Testing Declarative DAGs

Unlike DAGs defined with Python, declarative DAGs forcibly draw a strong line between the business logic (the Python callbacks and external commands) and the DAG definition. This obligatory separation brings some benefits:

  • The business logic doesn’t have to know anything about Airflow existence (except the task context dict).
  • The declaratively defined DAG doesn’t have to be executed by Airflow. A custom implementation could be created which could execute the DAGs described with YAML, which is easy to parse.
  • It is much clearer what has to be tested and what is not.

The business logic is completely under your responsibility so it should be covered with tests.

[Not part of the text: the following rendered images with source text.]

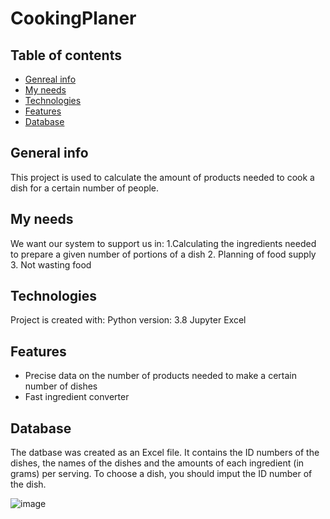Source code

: # CookingPlaner
## Table of contents 
* [Genreal info](#general-info)
* [My needs](#my-needs)
* [Technologies](#technologies)
* [Features](#features)
* [Database](#database)
## General info
This project is used to calculate the amount of products needed to cook a dish for a certain number of people.
## My needs
We want our system to support us in:
1.Calculating the ingredients needed to prepare a given number of portions of a dish
2. Planning of food supply
3. Not wasting food
## Technologies
Project is created with:
Python version: 3.8
Jupyter
Excel 
## Features
* Precise data on the number of products needed to make a certain number of dishes
* Fast ingredient converter
## Database
The datbase was created as an Excel file. It contains the ID numbers of the dishes, the names of the dishes and the amounts of each ingredient (in  grams) per serving. To choose a dish, you should imput the ID number of the dish.

![image](https://user-images.githubusercontent.com/94456351/144229752-34b43446-7515-4b1b-a231-67cb3b5ffad8.png)


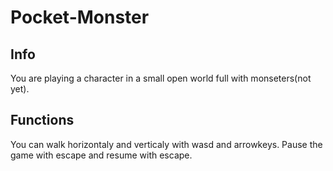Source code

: # Pocket-Monster
## Info
You are playing a character in a small open world full with monseters(not yet).
## Functions
You can walk horizontaly and verticaly with wasd and arrowkeys.
Pause the game with escape and resume with escape.
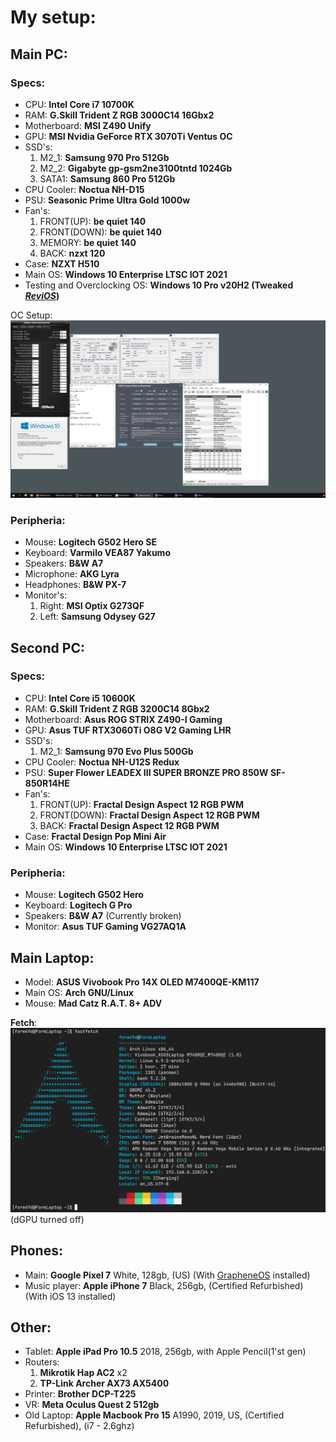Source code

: # My setup:

## Main PC:

### Specs:
- CPU: **Intel Core i7 10700K**
- RAM: **G.Skill Trident Z RGB 3000C14 16Gbx2**
- Motherboard: **MSI Z490 Unify**
- GPU: **MSI Nvidia GeForce RTX 3070Ti Ventus OC**
- SSD's:
    1. M2_1: **Samsung 970 Pro 512Gb**
    2. M2_2: **Gigabyte gp-gsm2ne3100tntd 1024Gb**
    3. SATA1: **Samsung 860 Pro 512Gb**
- CPU Cooler: **Noctua NH-D15**
- PSU: **Seasonic Prime Ultra Gold 1000w**
- Fan's: 
    1. FRONT(UP): **be quiet 140**
    2. FRONT(DOWN): **be quiet 140**
    3. MEMORY: **be quiet 140**
    4. BACK: **nzxt 120**
- Case: **NZXT H510**
- Main OS: **Windows 10 Enterprise LTSC IOT 2021**
- Testing and Overclocking OS: **Windows 10 Pro v20H2 (Tweaked *[ReviOS](https://www.revi.cc)*)**

OC Setup:
[![OC Setup](./img/oc_1.jpeg)](./img/oc_1.jpeg)

### Peripheria:
- Mouse: **Logitech G502 Hero SE**
- Keyboard: **Varmilo VEA87 Yakumo**
- Speakers: **B&W A7**
- Microphone: **AKG Lyra**
- Headphones: **B&W PX-7**
- Monitor's:
    1. Right: **MSI Optix G273QF**
    2. Left: **Samsung Odysey G27**

## Second PC:

### Specs:
- CPU: **Intel Core i5 10600K**
- RAM: **G.Skill Trident Z RGB 3200C14 8Gbx2**
- Motherboard: **Asus ROG STRIX Z490-I Gaming**
- GPU: **Asus TUF RTX3060Ti O8G V2 Gaming LHR**
- SSD's:
    1. M2_1: **Samsung 970 Evo Plus 500Gb**
- CPU Cooler: **Noctua NH-U12S Redux**
- PSU: **Super Flower LEADEX III SUPER BRONZE PRO 850W SF-850R14HE**
- Fan's:
    1. FRONT(UP): **Fractal Design Aspect 12 RGB PWM**
    2. FRONT(DOWN): **Fractal Design Aspect 12 RGB PWM**
    3. BACK: **Fractal Design Aspect 12 RGB PWM**
- Case: **Fractal Design Pop Mini Air**
- Main OS: **Windows 10 Enterprise LTSC IOT 2021**

### Peripheria:
- Mouse: **Logitech G502 Hero**
- Keyboard: **Logitech G Pro**
- Speakers: **B&W A7** (Currently broken)
- Monitor: **Asus TUF Gaming VG27AQ1A**

## Main Laptop:
- Model: **ASUS Vivobook Pro 14X OLED M7400QE-KM117**
- Main OS: **Arch GNU/Linux**
- Mouse: **Mad Catz R.A.T. 8+ ADV**

**Fetch**:
[![fastfetch](./img/laptop_fastfetch.png)](./img/laptop_fastfetch.png)
(dGPU turned off)

## Phones:
- Main: **Google Pixel 7** White, 128gb, (US) (With [GrapheneOS](https://grapheneos.org/) installed)
- Music player: **Apple iPhone 7** Black, 256gb, (Certified Refurbished) (With iOS 13 installed)

## Other:
- Tablet: **Apple iPad Pro 10.5** 2018, 256gb, with Apple Pencil(1'st gen)
- Routers:
    1. **Mikrotik Hap AC2** x2
    2. **TP-Link Archer AX73 AX5400**
- Printer: **Brother DCP-T225**
- VR: **Meta Oculus Quest 2 512gb**
- Old Laptop: **Apple Macbook Pro 15** A1990, 2019, US, (Certified Refurbished), (i7 - 2.6ghz)

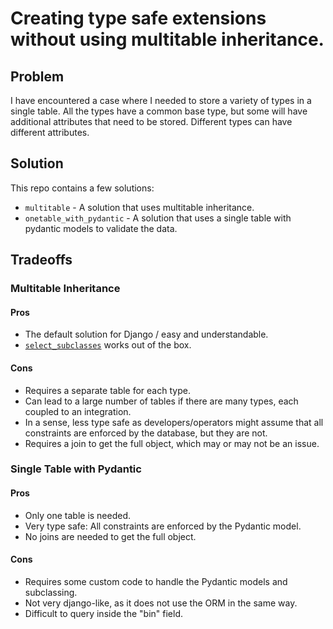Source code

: # Creating type safe extensions without using multitable inheritance.

## Problem

I have encountered a case where I needed to store a variety of types in a single table. All the types have a common 
base type, but some will have additional attributes that need to be stored. Different types can have different 
attributes.

## Solution

This repo contains a few solutions:

- `multitable` - A solution that uses multitable inheritance.
- `onetable_with_pydantic` - A solution that uses a single table with pydantic models to validate the data.

## Tradeoffs

### Multitable Inheritance

#### Pros

 - The default solution for Django / easy and understandable.
 - [`select_subclasses`](https://django-model-utils.readthedocs.io/en/latest/managers.html#inheritancemanager) works out of the box.

#### Cons

- Requires a separate table for each type.
- Can lead to a large number of tables if there are many types, each coupled to an integration.
- In a sense, less type safe as developers/operators might assume that all constraints are enforced by the database, 
but they are not.
- Requires a join to get the full object, which may or may not be an issue.

### Single Table with Pydantic

#### Pros

 - Only one table is needed.
 - Very type safe: All constraints are enforced by the Pydantic model.
 - No joins are needed to get the full object.

#### Cons

- Requires some custom code to handle the Pydantic models and subclassing.
- Not very django-like, as it does not use the ORM in the same way.
- Difficult to query inside the "bin" field.


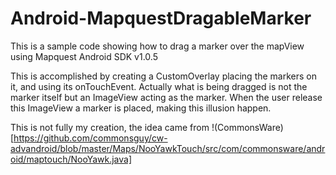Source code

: # Android-MapquestDragableMarker

This is a sample code showing how to drag a marker over the mapView using Mapquest Android SDK v1.0.5

This is accomplished by creating a CustomOverlay placing the markers on it, and using its onTouchEvent. Actually what is being dragged is not the marker itself but an ImageView acting as the marker.
When the user release this ImageView a marker is placed, making this illusion happen.

This is not fully my creation, the idea came from !(CommonsWare)[https://github.com/commonsguy/cw-advandroid/blob/master/Maps/NooYawkTouch/src/com/commonsware/android/maptouch/NooYawk.java]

The DAG instantiation, however, is not your responsibility, so it doesn’t have to be covered with tests. It is just enough to ensure that the declarative DAG passes the schema validation and looks sensible (i.e. all required operators and sensors are defined, the flow contains all required links).

The schema validation could be automated with the following test:

from pathlib import Path

import airflow_declarative
import pytest
from airflow import DAG


DAG_DIR = Path("share") / "airflow"


@pytest.mark.parametrize("dag_path", DAG_DIR.glob("*.yaml"))
def test_load_airflow_dags(dag_path):
    dags = airflow_declarative.from_path(dag_path)
    assert all(isinstance(dag, DAG) for dag in dags)

This test assumes that all of your declarative DAGs are located in the share/airflow directory. It loads all yamls from that directory, validates their schemas and transforms them to airflow.models.DAG instances. If a declarative DAG passes this test, then it can be loaded by the actual Airflow.